A woman from Kent whose family business was running an illegal waste operation has been given a total of 30 weeks’ custodial sentence. Lucy Mete, 26, helped her father and sister run the operation for two years at their farm near Faversham.
The Environment Agency prosecuted James Mete and his daughters, Lucy and Billie Mete, after obtaining evidence that 135 lorry loads of soil and builders’ waste were dumped and treated at Thirwell Farm in Drove Lane, Hernhill, between 2014 and 2016. The work needed an environmental permit, which it didn’t have.
Following a 6-day trial at Maidstone Crown Court in March 2019, a jury found James Mete, Lucy Mete and Billy Mete guilty of breaking environmental law. All 3 did not appear at court for sentencing.
At this hearing in January 2020, the court heard Lucy Mete, 26, owned part of Thirwell Farm, allowing her father, James, 56, of the same address, to use the farm to deposit and treat the materials against the law. Lucy Mete was given a 26 weeks’ custodial sentence for 1 count of breaching Environmental Permitting Regulations (EPR) 2010 regulation 12 and 38(1)b EPR 2010. For failing to appear at court for sentencing, she received 4 weeks’ custodial sentence; both to be served consecutively for a total of 30 weeks.
A warrant remains in force for the arrest of James Mete for failing to attend court for sentencing last March.
Alan Cansdale, Environment Manager for the Environment Agency in Kent, said:
This was a deliberate breach of the law. James, Lucy and Billie Mete all knew their actions amounted to a criminal offence, but still allowed waste to be dumped, kept and treated at Thirwell Farm for a number of years with no permit from the Environment Agency.
The Metes’ illegal activity affected the public’s enjoyment of the area, as a footpath ran through the site.
To help us take enforcement action, like we have in this case, we encourage legitimate waste operators and the public to report any suspicious waste operations on 0800 807060.
In April 2015, officers from the Environment Agency and Kent Police raided Thirwell Farm following a number of reports of waste being tipped there. Officers found many large piles of waste soils and rubble, as well as machinery for processing it. During the visit, environment officers turned back a lorry that had arrived to tip waste. During the trial in March 2019, the court heard from an expert witness that the volume of materials on the site had increased by over 40,000 cubic metres between January 2011 and September 2015. This equates to roughly 53,000 tonnes of material.
Both the lorry driver and the owner of a building supplies firm gave statements to the Environment Agency, saying James Mete was their main contact at the farm, despite him saying in interview he didn’t encourage firms to drop waste there.
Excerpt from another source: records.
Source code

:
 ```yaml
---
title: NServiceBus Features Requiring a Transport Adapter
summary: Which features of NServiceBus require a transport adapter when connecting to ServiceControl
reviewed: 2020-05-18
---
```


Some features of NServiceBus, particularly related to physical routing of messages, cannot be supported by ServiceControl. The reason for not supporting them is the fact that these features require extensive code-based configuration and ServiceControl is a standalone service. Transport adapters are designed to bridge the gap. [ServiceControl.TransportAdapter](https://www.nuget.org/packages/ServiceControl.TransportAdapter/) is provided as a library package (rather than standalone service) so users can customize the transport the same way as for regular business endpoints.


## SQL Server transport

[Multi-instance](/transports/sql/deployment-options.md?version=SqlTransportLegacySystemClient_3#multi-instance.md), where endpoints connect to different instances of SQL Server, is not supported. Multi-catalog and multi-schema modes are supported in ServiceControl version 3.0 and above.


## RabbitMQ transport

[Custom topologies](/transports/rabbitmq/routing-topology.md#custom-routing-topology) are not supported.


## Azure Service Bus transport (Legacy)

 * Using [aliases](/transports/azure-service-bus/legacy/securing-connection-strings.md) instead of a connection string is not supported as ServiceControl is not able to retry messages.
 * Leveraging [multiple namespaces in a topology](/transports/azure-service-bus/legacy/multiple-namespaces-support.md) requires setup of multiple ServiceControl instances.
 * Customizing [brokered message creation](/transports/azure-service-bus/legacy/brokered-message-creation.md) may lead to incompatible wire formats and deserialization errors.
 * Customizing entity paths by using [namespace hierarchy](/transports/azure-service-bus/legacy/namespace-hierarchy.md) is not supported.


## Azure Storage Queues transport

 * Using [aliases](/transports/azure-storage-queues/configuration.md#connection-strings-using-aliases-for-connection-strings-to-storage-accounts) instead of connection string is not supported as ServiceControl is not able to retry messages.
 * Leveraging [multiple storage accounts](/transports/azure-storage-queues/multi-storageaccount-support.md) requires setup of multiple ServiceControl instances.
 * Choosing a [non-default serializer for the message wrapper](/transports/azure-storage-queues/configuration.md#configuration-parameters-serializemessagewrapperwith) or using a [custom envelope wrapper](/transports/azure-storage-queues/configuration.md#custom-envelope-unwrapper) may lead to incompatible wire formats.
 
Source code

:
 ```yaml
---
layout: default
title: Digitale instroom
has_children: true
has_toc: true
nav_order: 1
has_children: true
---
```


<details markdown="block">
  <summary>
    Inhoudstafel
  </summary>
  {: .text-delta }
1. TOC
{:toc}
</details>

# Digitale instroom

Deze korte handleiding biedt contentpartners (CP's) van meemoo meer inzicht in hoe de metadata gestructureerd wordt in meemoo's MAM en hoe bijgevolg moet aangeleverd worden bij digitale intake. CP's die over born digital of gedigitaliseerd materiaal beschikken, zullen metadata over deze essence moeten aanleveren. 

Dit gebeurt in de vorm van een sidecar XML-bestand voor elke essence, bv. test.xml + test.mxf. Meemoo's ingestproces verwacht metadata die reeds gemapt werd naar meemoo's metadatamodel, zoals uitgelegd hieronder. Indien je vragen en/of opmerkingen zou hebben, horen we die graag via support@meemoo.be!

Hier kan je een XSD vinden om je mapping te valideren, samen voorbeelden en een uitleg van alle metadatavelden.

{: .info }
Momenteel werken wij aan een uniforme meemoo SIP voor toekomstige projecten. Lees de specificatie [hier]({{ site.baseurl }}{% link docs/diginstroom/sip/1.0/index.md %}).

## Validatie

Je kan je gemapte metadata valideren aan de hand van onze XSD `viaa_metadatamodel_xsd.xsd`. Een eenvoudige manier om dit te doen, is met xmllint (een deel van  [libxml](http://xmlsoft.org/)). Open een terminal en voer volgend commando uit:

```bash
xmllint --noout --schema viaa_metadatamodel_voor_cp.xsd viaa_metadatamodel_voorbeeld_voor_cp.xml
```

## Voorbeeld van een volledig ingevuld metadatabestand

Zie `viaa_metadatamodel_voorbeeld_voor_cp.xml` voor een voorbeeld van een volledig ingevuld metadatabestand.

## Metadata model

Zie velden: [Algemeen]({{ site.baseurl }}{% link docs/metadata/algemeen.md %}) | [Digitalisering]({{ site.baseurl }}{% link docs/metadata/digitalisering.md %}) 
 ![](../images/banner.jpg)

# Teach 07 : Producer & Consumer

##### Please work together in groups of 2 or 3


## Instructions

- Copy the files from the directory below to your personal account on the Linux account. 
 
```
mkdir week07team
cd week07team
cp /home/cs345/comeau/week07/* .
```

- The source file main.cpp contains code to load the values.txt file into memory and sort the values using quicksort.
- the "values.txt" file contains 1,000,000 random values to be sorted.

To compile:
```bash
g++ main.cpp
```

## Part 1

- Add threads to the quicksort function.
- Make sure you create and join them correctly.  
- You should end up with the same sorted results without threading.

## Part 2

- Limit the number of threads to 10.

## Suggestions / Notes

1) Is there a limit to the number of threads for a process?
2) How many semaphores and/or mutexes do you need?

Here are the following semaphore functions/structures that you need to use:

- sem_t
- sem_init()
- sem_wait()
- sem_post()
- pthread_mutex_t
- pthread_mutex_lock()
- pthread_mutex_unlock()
On 10 July 2019, Lucy’s sister Billie Mete was sentenced to 6 weeks in prison, suspended for 2 years. She was also given 28 days in jail for breaching the terms of her bail by not attending court for sentence in March, but walked free from court having already served more than half this amount.
James Mete, Lucy Mete and Billie Mete were each convicted of one count of Regulation 38 (1) (b) contravening Regulation 12 (1) (a) of the EPR (England and Wales) 2010.